| Saved entries |
-*-*-

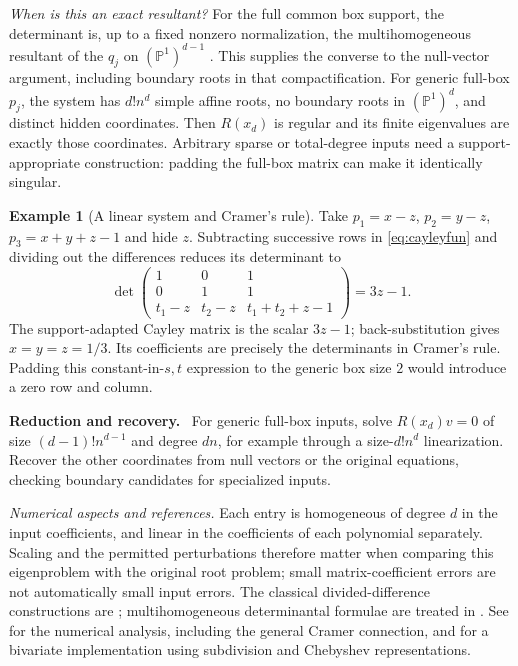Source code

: \documentclass[12pt]{article}
\theoremstyle{definition}
\newtheorem{example}[theorem]{Example}
\theoremstyle{remark}
\newenvironment{reduction}
  {\par\medskip\noindent\textbf{Reduction and recovery.}\ }
  {\par\medskip}
\begin{document}
\emph{When is this an exact resultant?} For the full common box support,
the determinant is, up to a fixed nonzero normalization, the
multihomogeneous resultant of the $q_j$ on $(\mathbb P^1)^{d-1}$
\cite[Thm.~6.13]{dickenstein2003multihomogeneous}. This supplies the converse
to the null-vector argument, including boundary roots in that compactification.
For generic full-box $p_j$, the system has $d!n^d$ simple affine roots,
no boundary roots in $(\mathbb P^1)^d$, and distinct hidden coordinates.
Then $R(x_d)$ is regular
and its finite eigenvalues are exactly those coordinates.
Arbitrary sparse or total-degree inputs need a support-appropriate
construction: padding the full-box matrix can make it identically singular.

\begin{example}[A linear system and Cramer's rule]
  Take $p_1=x-z$, $p_2=y-z$, $p_3=x+y+z-1$ and hide $z$.
  Subtracting successive rows in \eqref{eq:cayleyfun} and dividing out the
  differences reduces its determinant to
  \[
    \det\begin{pmatrix}1&0&1\\0&1&1\\t_1-z&t_2-z&t_1+t_2+z-1\end{pmatrix}
    =3z-1.
  \]
  The support-adapted Cayley matrix is the scalar $3z-1$; back-substitution
  gives $x=y=z=1/3$. Its coefficients are precisely the determinants in
  Cramer's rule. Padding this constant-in-$s,t$ expression to the generic
  box size $2$ would introduce a zero row and column.
\end{example}

\begin{reduction}
  For generic full-box inputs, solve $R(x_d)v=0$ of size
  $(d-1)!n^{d-1}$ and degree $dn$, for example through a size-$d!n^d$
  linearization. Recover the other coordinates from null vectors or the
  original equations, checking boundary candidates for specialized inputs.
\end{reduction}

\emph{Numerical aspects and references.} Each entry is homogeneous of degree
$d$ in the input coefficients, and linear in the coefficients of each
polynomial separately. Scaling and the permitted perturbations therefore
matter when comparing this eigenproblem with the original root problem;
small matrix-coefficient errors are not automatically small input errors.
The classical divided-difference constructions are
\cite{cayley1857note,dixon1909eliminant}; multihomogeneous determinantal
formulae are treated in \cite{dickenstein2003multihomogeneous}.
See \cite{noferini2016numerical} for the numerical analysis, including the
general Cramer connection, and \cite{nakatsukasa2015computing} for a
bivariate implementation using subdivision and Chebyshev representations.
\end{document}
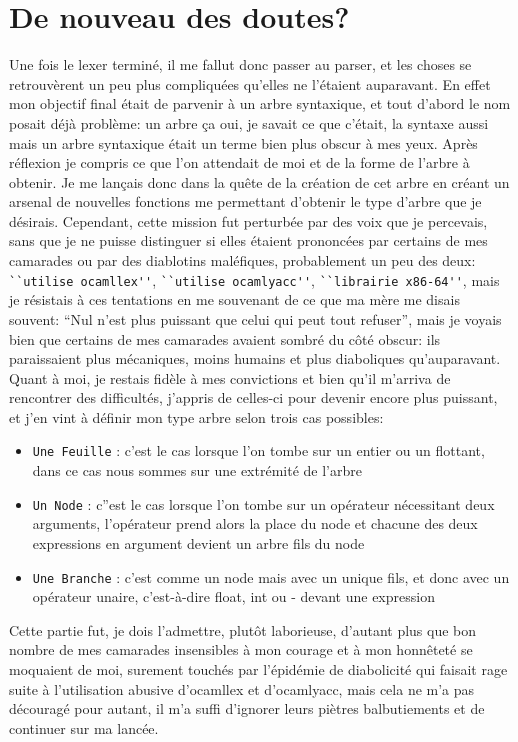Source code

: \documentclass{report}
\begin{document}
\section{De nouveau des doutes?}
Une fois le lexer terminé, il me fallut donc passer au parser, et
les choses se retrouvèrent un peu plus compliquées qu'elles ne l'étaient auparavant. En effet mon objectif final était de parvenir à un arbre syntaxique, 
et tout d'abord le nom posait déjà problème: un arbre ça oui, 
je savait ce que c'était, la syntaxe aussi mais un 
arbre syntaxique était un terme bien plus obscur à mes yeux. 
Après réflexion je compris ce que l'on attendait de moi et de la forme de l'arbre à obtenir. 
Je me lançais donc dans la quête de la création de cet arbre en créant un arsenal de nouvelles fonctions me permettant d'obtenir le type d'arbre que je désirais. Cependant, cette mission fut perturbée par des voix que je percevais, sans que je ne puisse distinguer si elles étaient prononcées par certains de mes camarades ou par des diablotins maléfiques, probablement un peu des deux: \verb|``utilise ocamllex''|, \verb|``utilise ocamlyacc''|, \verb|``librairie x86-64''|, mais je résistais à ces tentations en me souvenant de ce que ma mère me disais souvent: ``Nul n'est plus puissant que celui qui peut tout refuser'', mais je voyais bien que certains de mes camarades avaient sombré du côté obscur: ils paraissaient plus mécaniques, moins humains et plus diaboliques qu'auparavant.
Quant à moi, je restais fidèle à mes convictions et bien qu'il m'arriva de rencontrer des difficultés, j'appris de celles-ci pour devenir encore plus puissant, et j'en vint à définir mon type arbre selon trois cas possibles:
\begin{itemize}
 \item \verb|Une Feuille| : c'est le cas lorsque l'on tombe sur un entier ou un flottant, dans ce cas nous sommes sur une extrémité de l'arbre
 \item \verb|Un Node| : c''est le cas lorsque l'on tombe sur un opérateur nécessitant deux arguments, l'opérateur prend alors la place du node et chacune des deux expressions en argument devient un arbre fils du node
 \item \verb|Une Branche| : c'est comme un node mais avec un unique fils, et donc avec un opérateur unaire, c'est-à-dire float, int ou - devant une expression
\end{itemize}
Cette partie fut, je dois l'admettre, plutôt laborieuse, d'autant plus que bon nombre de mes camarades insensibles à mon courage et à mon honnêteté se moquaient de moi, surement touchés par l'épidémie de diabolicité qui faisait rage suite à l'utilisation abusive d'ocamllex et d'ocamlyacc, mais cela ne m'a pas découragé pour autant, il m'a suffi d'ignorer leurs piètres balbutiements et de continuer sur ma lancée.
\end{document}
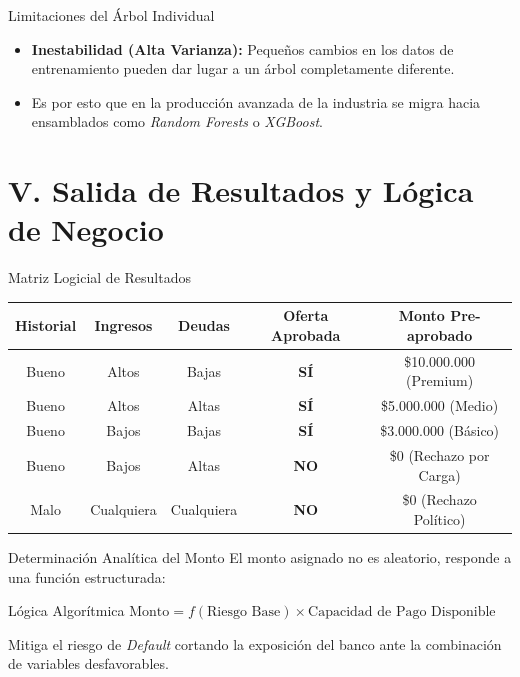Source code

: \documentclass[10pt, aspectratio=169]{beamer}
\begin{document}
	\begin{frame}{Limitaciones del Árbol Individual}
		\begin{itemize}
			\item \textbf{Inestabilidad (Alta Varianza):} Pequeños cambios en los datos de entrenamiento pueden dar lugar a un árbol completamente diferente.
			\item Es por esto que en la producción avanzada de la industria se migra hacia ensamblados como \textit{Random Forests} o \textit{XGBoost}.
		\end{itemize}
	\end{frame}
	
	\section{V. Salida de Resultados y Lógica de Negocio}
	
	\begin{frame}{Matriz Logicial de Resultados}
		\begin{table}[]
			\small
			\begin{tabular}{ccccc}
				\toprule
				\textbf{Historial} & \textbf{Ingresos} & \textbf{Deudas} & \textbf{Oferta Aprobada} & \textbf{Monto Pre-aprobado} \\ \midrule
				Bueno & Altos & Bajas & \textbf{SÍ} & \$10.000.000 (Premium) \\
				Bueno & Altos & Altas & \textbf{SÍ} & \$5.000.000 (Medio) \\
				Bueno & Bajos & Bajas & \textbf{SÍ} & \$3.000.000 (Básico) \\
				Bueno & Bajos & Altas & \textbf{NO} & \$0 (Rechazo por Carga) \\
				Malo & Cualquiera & Cualquiera & \textbf{NO} & \$0 (Rechazo Político) \\ \bottomrule
			\end{tabular}
		\end{table}
	\end{frame}
	
	\begin{frame}{Determinación Analítica del Monto}
		El monto asignado no es aleatorio, responde a una función estructurada:
		\vspace{0.3cm}
		\begin{block}{Lógica Algorítmica}
			$\text{Monto} = f(\text{Riesgo Base}) \times \text{Capacidad de Pago Disponible}$
		\end{block}
		\vspace{0.2cm}
		Mitiga el riesgo de \textit{Default} cortando la exposición del banco ante la combinación de variables desfavorables.
	\end{frame}
	
\end{document}
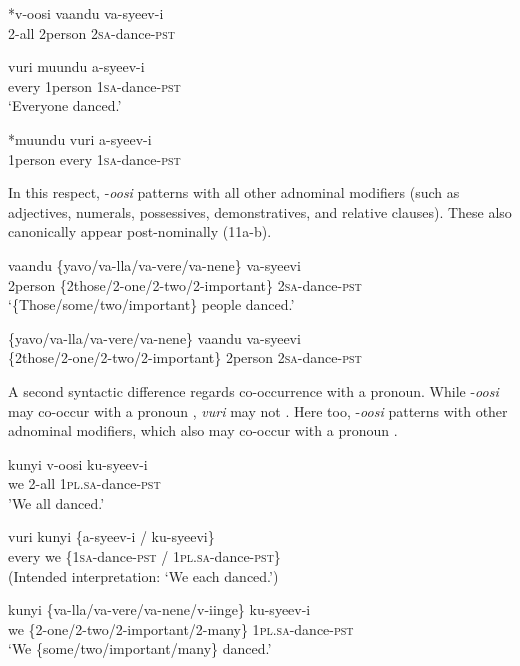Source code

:\documentclass[output=paper]{langsci/langscibook}
\begin{document}
\ea
\gll \textup{*}v-oosi    vaandu  va-syeev-i  \\
     2-all    2person  2\textsc{sa}{}-dance-\textsc{pst}  \\
\z

\ea
\gll vuri    muundu  a-syeev-i    \\
     every    1person  1\textsc{sa}{}-dance-\textsc{pst}       \\
\glt ‘Everyone danced.’
\z

\ea
\gll \textup{*}muundu  vuri    a-syeev-i  \\
     1person    every    1\textsc{sa}{}-dance-\textsc{pst}    \\
\z

In this respect, -\textit{oosi} patterns with all other adnominal modifiers (such as adjectives, numerals, possessives, demonstratives, and relative clauses). These also canonically appear post-nominally (11a-b). 

\ea
\gll vaandu  \{yavo/va-lla/va-vere/va-nene\}    va-syeevi  \\
     2person  \{2those/2-one/2-two/2-important\} 2\textsc{sa}{}-dance-\textsc{pst}\\
\glt ‘\{Those/some/two/important\} people danced.’
\z

\ea
\gll *\{yavo/va-lla/va-vere/va-nene\}  vaandu   va-syeevi\\
     \{2those/2-one/2-two/2-important\}  2person  2\textsc{sa}{}-dance-\textsc{pst}\\
\z

  A second syntactic difference regards co-occurrence with a pronoun. While -\textit{oosi} may co-occur with a pronoun , \textit{vuri} may not . Here too, -\textit{oosi} patterns with other adnominal modifiers, which also may co-occur with a pronoun .

\ea
\gll kunyi  v-oosi    ku-syeev-i      \\
     we  2-all    1\textsc{pl}.\textsc{sa}{}-dance-\textsc{pst}\\
\glt 'We all danced.'
\z

\ea
\gll *vuri  kunyi    \{a-syeev-i / ku-syeevi\}  \\
     every  we    \{1\textsc{sa}{}-dance-\textsc{pst /} 1\textsc{pl}.\textsc{sa}{}-dance-\textsc{pst\}}\\
\glt (Intended interpretation: ‘We each danced.’)
\z

\ea
\gll kunyi \{va-lla/va-vere/va-nene/v-iinge\}     ku-syeev-i\\
     we    \{2-one/2-two/2-important/2-many\} 1\textsc{pl}.\textsc{sa}{}-dance-\textsc{pst}\\
\glt ‘We \{some/two/important/many\} danced.’
\z
\end{document}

-*-*-

| Work to be completed |
Check each line above for "Altos" and give the number of lines that match, nothing more.

| Task result |
2